##### The data

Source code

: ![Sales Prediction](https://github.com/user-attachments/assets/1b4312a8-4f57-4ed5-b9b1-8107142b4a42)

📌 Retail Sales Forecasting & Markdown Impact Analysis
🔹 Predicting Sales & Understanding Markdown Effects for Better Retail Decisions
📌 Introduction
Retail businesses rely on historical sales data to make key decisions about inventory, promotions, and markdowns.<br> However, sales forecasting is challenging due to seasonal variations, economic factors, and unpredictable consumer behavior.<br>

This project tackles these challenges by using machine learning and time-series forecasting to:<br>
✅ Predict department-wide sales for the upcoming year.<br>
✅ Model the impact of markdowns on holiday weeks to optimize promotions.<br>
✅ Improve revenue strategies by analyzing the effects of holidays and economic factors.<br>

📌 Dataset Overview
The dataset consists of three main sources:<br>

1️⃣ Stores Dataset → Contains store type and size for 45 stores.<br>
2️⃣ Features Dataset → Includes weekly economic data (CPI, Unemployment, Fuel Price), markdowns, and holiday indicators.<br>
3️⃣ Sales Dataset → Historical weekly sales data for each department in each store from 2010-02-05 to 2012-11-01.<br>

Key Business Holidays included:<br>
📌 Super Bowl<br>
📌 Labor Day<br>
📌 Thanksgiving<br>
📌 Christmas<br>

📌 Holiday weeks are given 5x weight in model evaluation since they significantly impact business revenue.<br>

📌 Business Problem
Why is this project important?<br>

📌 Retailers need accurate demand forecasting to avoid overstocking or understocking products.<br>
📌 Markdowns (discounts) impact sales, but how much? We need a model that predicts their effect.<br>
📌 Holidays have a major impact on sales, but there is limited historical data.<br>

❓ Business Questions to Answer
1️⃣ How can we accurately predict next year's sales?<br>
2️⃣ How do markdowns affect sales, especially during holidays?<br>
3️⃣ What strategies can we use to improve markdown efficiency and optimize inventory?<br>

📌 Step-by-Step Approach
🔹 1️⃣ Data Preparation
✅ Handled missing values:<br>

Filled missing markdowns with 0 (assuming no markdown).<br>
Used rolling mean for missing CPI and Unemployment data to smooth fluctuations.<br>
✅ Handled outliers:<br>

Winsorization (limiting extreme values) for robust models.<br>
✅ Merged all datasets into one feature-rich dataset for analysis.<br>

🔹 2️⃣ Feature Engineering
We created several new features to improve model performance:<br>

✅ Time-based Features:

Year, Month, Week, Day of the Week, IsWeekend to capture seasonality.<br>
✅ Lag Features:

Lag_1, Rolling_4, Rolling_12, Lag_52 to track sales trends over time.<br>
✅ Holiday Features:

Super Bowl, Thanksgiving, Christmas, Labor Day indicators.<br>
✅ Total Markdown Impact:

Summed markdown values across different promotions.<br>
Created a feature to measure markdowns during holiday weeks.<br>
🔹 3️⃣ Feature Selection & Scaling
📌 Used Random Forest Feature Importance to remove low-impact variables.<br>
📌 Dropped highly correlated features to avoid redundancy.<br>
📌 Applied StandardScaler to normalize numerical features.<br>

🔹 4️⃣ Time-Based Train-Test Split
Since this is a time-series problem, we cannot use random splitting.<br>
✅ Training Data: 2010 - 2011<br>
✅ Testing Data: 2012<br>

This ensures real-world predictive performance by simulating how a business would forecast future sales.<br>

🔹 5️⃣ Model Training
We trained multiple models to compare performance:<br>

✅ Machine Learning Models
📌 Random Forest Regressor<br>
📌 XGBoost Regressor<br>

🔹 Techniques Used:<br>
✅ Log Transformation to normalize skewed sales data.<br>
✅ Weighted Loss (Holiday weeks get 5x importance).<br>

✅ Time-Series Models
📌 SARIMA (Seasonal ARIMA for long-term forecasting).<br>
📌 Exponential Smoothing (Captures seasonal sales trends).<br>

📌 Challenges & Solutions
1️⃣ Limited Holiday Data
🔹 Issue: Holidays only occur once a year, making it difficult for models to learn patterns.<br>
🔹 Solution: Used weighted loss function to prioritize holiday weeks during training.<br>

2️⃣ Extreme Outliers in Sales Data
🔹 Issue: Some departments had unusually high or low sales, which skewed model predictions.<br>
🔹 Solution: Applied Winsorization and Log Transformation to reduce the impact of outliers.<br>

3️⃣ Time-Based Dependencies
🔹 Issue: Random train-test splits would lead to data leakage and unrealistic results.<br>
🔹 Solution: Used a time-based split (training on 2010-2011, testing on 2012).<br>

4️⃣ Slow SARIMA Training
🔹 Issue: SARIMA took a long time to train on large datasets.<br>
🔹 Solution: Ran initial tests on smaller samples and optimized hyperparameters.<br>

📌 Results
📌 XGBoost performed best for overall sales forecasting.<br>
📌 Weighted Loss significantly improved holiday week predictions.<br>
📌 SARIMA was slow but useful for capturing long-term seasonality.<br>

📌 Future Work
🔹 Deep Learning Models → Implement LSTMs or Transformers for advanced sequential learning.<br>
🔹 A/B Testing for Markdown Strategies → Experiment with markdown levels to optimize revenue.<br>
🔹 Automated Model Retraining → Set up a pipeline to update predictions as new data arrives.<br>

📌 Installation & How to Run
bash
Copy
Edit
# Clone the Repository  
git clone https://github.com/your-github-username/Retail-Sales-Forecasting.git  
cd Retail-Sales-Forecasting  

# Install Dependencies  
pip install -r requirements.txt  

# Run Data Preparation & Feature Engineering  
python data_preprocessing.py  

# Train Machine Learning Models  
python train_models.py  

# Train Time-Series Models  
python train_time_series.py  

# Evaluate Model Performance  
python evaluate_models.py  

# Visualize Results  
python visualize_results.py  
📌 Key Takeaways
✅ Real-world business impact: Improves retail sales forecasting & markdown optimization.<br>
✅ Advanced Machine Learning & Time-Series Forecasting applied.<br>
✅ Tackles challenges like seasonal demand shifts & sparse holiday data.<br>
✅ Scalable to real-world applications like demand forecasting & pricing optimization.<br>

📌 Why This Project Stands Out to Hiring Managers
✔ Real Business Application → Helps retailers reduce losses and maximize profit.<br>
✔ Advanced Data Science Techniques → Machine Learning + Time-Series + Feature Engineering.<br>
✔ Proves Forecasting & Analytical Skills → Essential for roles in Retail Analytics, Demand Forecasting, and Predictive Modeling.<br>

##########

Restate every entry word for word.

Source code

: ![Sales Prediction](https://github.com/user-attachments/assets/1b4312a8-4f57-4ed5-b9b1-8107142b4a42)

📌 Retail Sales Forecasting & Markdown Impact Analysis
🔹 Predicting Sales & Understanding Markdown Effects for Better Retail Decisions
📌 Introduction
Retail businesses rely on historical sales data to make key decisions about inventory, promotions, and markdowns.<br> However, sales forecasting is challenging due to seasonal variations, economic factors, and unpredictable consumer behavior.<br>

This project tackles these challenges by using machine learning and time-series forecasting to:<br>
✅ Predict department-wide sales for the upcoming year.<br>
✅ Model the impact of markdowns on holiday weeks to optimize promotions.<br>
✅ Improve revenue strategies by analyzing the effects of holidays and economic factors.<br>

📌 Dataset Overview
The dataset consists of three main sources:<br>

1️⃣ Stores Dataset → Contains store type and size for 45 stores.<br>
2️⃣ Features Dataset → Includes weekly economic data (CPI, Unemployment, Fuel Price), markdowns, and holiday indicators.<br>
3️⃣ Sales Dataset → Historical weekly sales data for each department in each store from 2010-02-05 to 2012-11-01.<br>

Key Business Holidays included:<br>
📌 Super Bowl<br>
📌 Labor Day<br>
📌 Thanksgiving<br>
📌 Christmas<br>

📌 Holiday weeks are given 5x weight in model evaluation since they significantly impact business revenue.<br>

📌 Business Problem
Why is this project important?<br>

📌 Retailers need accurate demand forecasting to avoid overstocking or understocking products.<br>
📌 Markdowns (discounts) impact sales, but how much? We need a model that predicts their effect.<br>
📌 Holidays have a major impact on sales, but there is limited historical data.<br>

❓ Business Questions to Answer
1️⃣ How can we accurately predict next year's sales?<br>
2️⃣ How do markdowns affect sales, especially during holidays?<br>
3️⃣ What strategies can we use to improve markdown efficiency and optimize inventory?<br>

📌 Step-by-Step Approach
🔹 1️⃣ Data Preparation
✅ Handled missing values:<br>

Filled missing markdowns with 0 (assuming no markdown).<br>
Used rolling mean for missing CPI and Unemployment data to smooth fluctuations.<br>
✅ Handled outliers:<br>

Winsorization (limiting extreme values) for robust models.<br>
✅ Merged all datasets into one feature-rich dataset for analysis.<br>

🔹 2️⃣ Feature Engineering
We created several new features to improve model performance:<br>

✅ Time-based Features:

Year, Month, Week, Day of the Week, IsWeekend to capture seasonality.<br>
✅ Lag Features:

Lag_1, Rolling_4, Rolling_12, Lag_52 to track sales trends over time.<br>
✅ Holiday Features:

Super Bowl, Thanksgiving, Christmas, Labor Day indicators.<br>
✅ Total Markdown Impact:

Summed markdown values across different promotions.<br>
Created a feature to measure markdowns during holiday weeks.<br>
🔹 3️⃣ Feature Selection & Scaling
📌 Used Random Forest Feature Importance to remove low-impact variables.<br>
📌 Dropped highly correlated features to avoid redundancy.<br>
📌 Applied StandardScaler to normalize numerical features.<br>

🔹 4️⃣ Time-Based Train-Test Split
Since this is a time-series problem, we cannot use random splitting.<br>
✅ Training Data: 2010 - 2011<br>
✅ Testing Data: 2012<br>

This ensures real-world predictive performance by simulating how a business would forecast future sales.<br>

🔹 5️⃣ Model Training
We trained multiple models to compare performance:<br>

✅ Machine Learning Models
📌 Random Forest Regressor<br>
📌 XGBoost Regressor<br>

🔹 Techniques Used:<br>
✅ Log Transformation to normalize skewed sales data.<br>
✅ Weighted Loss (Holiday weeks get 5x importance).<br>

✅ Time-Series Models
📌 SARIMA (Seasonal ARIMA for long-term forecasting).<br>
📌 Exponential Smoothing (Captures seasonal sales trends).<br>

📌 Challenges & Solutions
1️⃣ Limited Holiday Data
🔹 Issue: Holidays only occur once a year, making it difficult for models to learn patterns.<br>
🔹 Solution: Used weighted loss function to prioritize holiday weeks during training.<br>

2️⃣ Extreme Outliers in Sales Data
🔹 Issue: Some departments had unusually high or low sales, which skewed model predictions.<br>
🔹 Solution: Applied Winsorization and Log Transformation to reduce the impact of outliers.<br>

3️⃣ Time-Based Dependencies
🔹 Issue: Random train-test splits would lead to data leakage and unrealistic results.<br>
🔹 Solution: Used a time-based split (training on 2010-2011, testing on 2012).<br>

4️⃣ Slow SARIMA Training
🔹 Issue: SARIMA took a long time to train on large datasets.<br>
🔹 Solution: Ran initial tests on smaller samples and optimized hyperparameters.<br>

📌 Results
📌 XGBoost performed best for overall sales forecasting.<br>
📌 Weighted Loss significantly improved holiday week predictions.<br>
📌 SARIMA was slow but useful for capturing long-term seasonality.<br>

📌 Future Work
🔹 Deep Learning Models → Implement LSTMs or Transformers for advanced sequential learning.<br>
🔹 A/B Testing for Markdown Strategies → Experiment with markdown levels to optimize revenue.<br>
🔹 Automated Model Retraining → Set up a pipeline to update predictions as new data arrives.<br>

📌 Installation & How to Run
bash
Copy
Edit
# Clone the Repository  
git clone https://github.com/your-github-username/Retail-Sales-Forecasting.git  
cd Retail-Sales-Forecasting  

# Install Dependencies  
pip install -r requirements.txt  

# Run Data Preparation & Feature Engineering  
python data_preprocessing.py  

# Train Machine Learning Models  
python train_models.py  

# Train Time-Series Models  
python train_time_series.py  

# Evaluate Model Performance  
python evaluate_models.py  

# Visualize Results  
python visualize_results.py  
📌 Key Takeaways
✅ Real-world business impact: Improves retail sales forecasting & markdown optimization.<br>
✅ Advanced Machine Learning & Time-Series Forecasting applied.<br>
✅ Tackles challenges like seasonal demand shifts & sparse holiday data.<br>
✅ Scalable to real-world applications like demand forecasting & pricing optimization.<br>

📌 Why This Project Stands Out to Hiring Managers
✔ Real Business Application → Helps retailers reduce losses and maximize profit.<br>
✔ Advanced Data Science Techniques → Machine Learning + Time-Series + Feature Engineering.<br>
✔ Proves Forecasting & Analytical Skills → Essential for roles in Retail Analytics, Demand Forecasting, and Predictive Modeling.<br>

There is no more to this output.